Impact on Trajenta's Benefit Assessment
Following the negative verdict issued for Trajenta in March, Boehringer is expected to submit a new value dossier within the next few months. If the G-BA does not change its mind, it will have to provide arguments to explain why it chose a drug from the sulphonylurea class, a combination of metformin and a sulphonylurea, and a combination of insulin and metformin, depending on the patient population, as appropriate comparators; and not a gliptin. Results of the benefit assessment of gliptins will thus be need to provide robust data in favour of or against such a choice.
Trajenta Early Benefit Assessment Results, March 2012
In line with the opinion of the Institute for Quality and Efficiency in Health Care (IQWiG), the G-BA issued a negative verdict on Boehringer's type 2 diabetes medicine Trajenta, estimating that data included in the value dossier were not appropriate to demonstrate an added value of linagliptin in monotherapy, in combination with metformin, and in combination with metformin and a sulphonylurea. The G-BA's decision is available here.
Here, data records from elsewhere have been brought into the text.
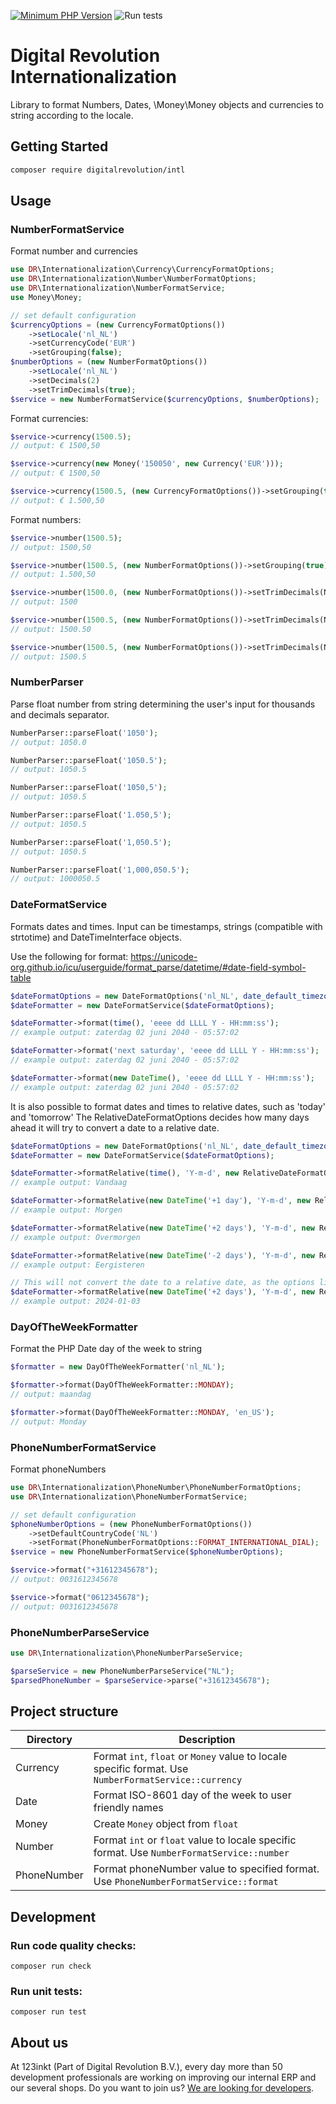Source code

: [![Minimum PHP Version](https://img.shields.io/badge/php-%3E%3D%208.1-8892BF)](https://php.net/)
![Run tests](https://github.com/123inkt/internationalization/workflows/Run%20checks/badge.svg)

# Digital Revolution Internationalization

Library to format Numbers, Dates, \Money\Money objects and currencies to string according to the locale.

## Getting Started

```bash
composer require digitalrevolution/intl
```

## Usage

### NumberFormatService
Format number and currencies
```php
use DR\Internationalization\Currency\CurrencyFormatOptions;
use DR\Internationalization\Number\NumberFormatOptions;
use DR\Internationalization\NumberFormatService;
use Money\Money;

// set default configuration
$currencyOptions = (new CurrencyFormatOptions())
    ->setLocale('nl_NL')
    ->setCurrencyCode('EUR')
    ->setGrouping(false);
$numberOptions = (new NumberFormatOptions())
    ->setLocale('nl_NL')
    ->setDecimals(2)
    ->setTrimDecimals(true); 
$service = new NumberFormatService($currencyOptions, $numberOptions);
```

Format currencies:
```php
$service->currency(1500.5);                                                       
// output: € 1500,50

$service->currency(new Money('150050', new Currency('EUR')));                    
// output: € 1500,50

$service->currency(1500.5, (new CurrencyFormatOptions())->setGrouping(true));
// output: € 1.500,50
```

Format numbers:
```php
$service->number(1500.5);                                                        
// output: 1500,50

$service->number(1500.5, (new NumberFormatOptions())->setGrouping(true));   
// output: 1.500,50

$service->number(1500.0, (new NumberFormatOptions())->setTrimDecimals(NumberFormatOptions::TRIM_DECIMAL_ALL_OR_NOTHING));  
// output: 1500

$service->number(1500.5, (new NumberFormatOptions())->setTrimDecimals(NumberFormatOptions::TRIM_DECIMAL_ALL_OR_NOTHING));  
// output: 1500.50

$service->number(1500.5, (new NumberFormatOptions())->setTrimDecimals(NumberFormatOptions::TRIM_DECIMAL_ANY));  
// output: 1500.5
```

### NumberParser
Parse float number from string determining the user's input for thousands and decimals separator.
```php
NumberParser::parseFloat('1050');
// output: 1050.0

NumberParser::parseFloat('1050.5');
// output: 1050.5

NumberParser::parseFloat('1050,5');
// output: 1050.5

NumberParser::parseFloat('1.050,5');
// output: 1050.5

NumberParser::parseFloat('1,050.5');
// output: 1050.5

NumberParser::parseFloat('1,000,050.5');
// output: 1000050.5
```

### DateFormatService
Formats dates and times. 
Input can be timestamps, strings (compatible with strtotime) and DateTimeInterface objects.

Use the following for format: https://unicode-org.github.io/icu/userguide/format_parse/datetime/#date-field-symbol-table
```php
$dateFormatOptions = new DateFormatOptions('nl_NL', date_default_timezone_get())
$dateFormatter = new DateFormatService($dateFormatOptions);

$dateFormatter->format(time(), 'eeee dd LLLL Y - HH:mm:ss');
// example output: zaterdag 02 juni 2040 - 05:57:02

$dateFormatter->format('next saturday', 'eeee dd LLLL Y - HH:mm:ss');
// example output: zaterdag 02 juni 2040 - 05:57:02

$dateFormatter->format(new DateTime(), 'eeee dd LLLL Y - HH:mm:ss');
// example output: zaterdag 02 juni 2040 - 05:57:02
```

It is also possible to format dates and times to relative dates, such as 'today' and 'tomorrow'
The RelativeDateFormatOptions decides how many days ahead it will try to convert a date to a relative date.

```php
$dateFormatOptions = new DateFormatOptions('nl_NL', date_default_timezone_get())
$dateFormatter = new DateFormatService($dateFormatOptions);

$dateFormatter->formatRelative(time(), 'Y-m-d', new RelativeDateFormatOptions(1));
// example output: Vandaag

$dateFormatter->formatRelative(new DateTime('+1 day'), 'Y-m-d', new RelativeDateFormatOptions(1);
// example output: Morgen

$dateFormatter->formatRelative(new DateTime('+2 days'), 'Y-m-d', new RelativeDateFormatOptions(2));
// example output: Overmorgen

$dateFormatter->formatRelative(new DateTime('-2 days'), 'Y-m-d', new RelativeDateFormatOptions(2));
// example output: Eergisteren

// This will not convert the date to a relative date, as the options limit it one day ahead. Instead, it formats the date to the given pattern.
$dateFormatter->formatRelative(new DateTime('+2 days'), 'Y-m-d', new RelativeDateFormatOptions(1));
// example output: 2024-01-03
```



### DayOfTheWeekFormatter
Format the PHP Date day of the week to string

```php
$formatter = new DayOfTheWeekFormatter('nl_NL');

$formatter->format(DayOfTheWeekFormatter::MONDAY);
// output: maandag

$formatter->format(DayOfTheWeekFormatter::MONDAY, 'en_US');
// output: Monday
```

### PhoneNumberFormatService
Format phoneNumbers
```php
use DR\Internationalization\PhoneNumber\PhoneNumberFormatOptions;
use DR\Internationalization\PhoneNumberFormatService;

// set default configuration
$phoneNumberOptions = (new PhoneNumberFormatOptions())
    ->setDefaultCountryCode('NL')
    ->setFormat(PhoneNumberFormatOptions::FORMAT_INTERNATIONAL_DIAL);
$service = new PhoneNumberFormatService($phoneNumberOptions);

$service->format("+31612345678");                                                       
// output: 0031612345678

$service->format("0612345678");                                                       
// output: 0031612345678
```

### PhoneNumberParseService

```php
use DR\Internationalization\PhoneNumberParseService;

$parseService = new PhoneNumberParseService("NL");
$parsedPhoneNumber = $parseService->parse("+31612345678");
```


## Project structure

| Directory   | Description                                                                                           |
|-------------|-------------------------------------------------------------------------------------------------------|
| Currency    | Format `int`, `float` or `Money` value to locale specific format. Use `NumberFormatService::currency` |
| Date        | Format ISO-8601 day of the week to user friendly names                                                | 
| Money       | Create `Money` object from `float`                                                                    |
| Number      | Format `int` or `float` value to locale specific format. Use `NumberFormatService::number`            |              
| PhoneNumber | Format phoneNumber value to specified format. Use `PhoneNumberFormatService::format`                  |              

## Development

### Run code quality checks:

`composer run check`

### Run unit tests:

`composer run test`

## About us

At 123inkt (Part of Digital Revolution B.V.), every day more than 50 development professionals are working on improving our internal ERP 
and our several shops. Do you want to join us? [We are looking for developers](https://www.werkenbij123inkt.nl/zoek-op-afdeling/it).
Trajenta: Early Benefit Assessment | |||
Indication | Appropriate Comparator | Final Innovation Score | Patient Population |
Administration of linagliptin alone (monotherapy) as a substitute for metformin if this drug is not tolerated by patients or should not be taken because of impaired kidney function. | A drug from the sulphonylurea class (glibenclamide or glimepiride) | No additional benefit proven | 522,500 |
Dual therapy combining linagliptin and metformin, indicated if treatment with metformin alone is insufficient to control blood glucose levels. | Combination of metformin and a sulphonylurea | No additional benefit proven | 634,600 |
Triple therapy combining linagliptin, metformin, and a sulphonylurea, used if dual therapy with metformin and a sulphonylurea is no longer a sufficient treatment option. | Combination of insulin and metformin | No additional benefit proven | 62,400 |
Source: G-BA | |||
Outlook and Implications
This is the first time the G-BA has asked for a benefit assessment of drugs that have been launched prior to 2011. Under the Act for Restructuring of the Pharmaceutical Market in Statutory Health Insurance (AMNOG), the G-BA may request a benefit assessment for medicines launched prior to January 2011 if they compete with products for which an early benefit assessment exists, or if they are of importance for medical care. In such cases, the manufacturer has three months to provide a value dossier to the G-BA.
The results of this benefit assessment will be key for the future of Trajenta in Germany. The drug is not yet available in the country, as Boehringer made the decision not to launch its medicine due to a disagreement on the appropriate comparator; this choice has been confirmed with the negative opinion issued by the G-BA (see Germany: 9 September 2011: AMNOG Blocks Second New Medicine in Germany, Industry Group Calls for Fairer Pricing Rules and Germany 10 April 2012: G-BA Makes Final Conclusions on Five New Medicines). Early on, the G-BA indicated that it will not select a gliptin to evaluate the benefit of Trajenta, contrary to what was expected by the manufacturer. In its value dossier, Boehringer compared linagliptin with sitagliptin—a drug from the gliptin class—in all three treatment situations. The G-BA thus concluded that the reimbursement dossier deviated from its specifications in terms of appropriate comparator and granted a negative innovation score level (no proven added benefit) to Trajenta.
Boehringer will most probably wait for the results of this benefit assessment before resubmitting a value dossier for Trajenta. The firm is very likely to retain sitagliptin as comparator in its reimbursement dossier.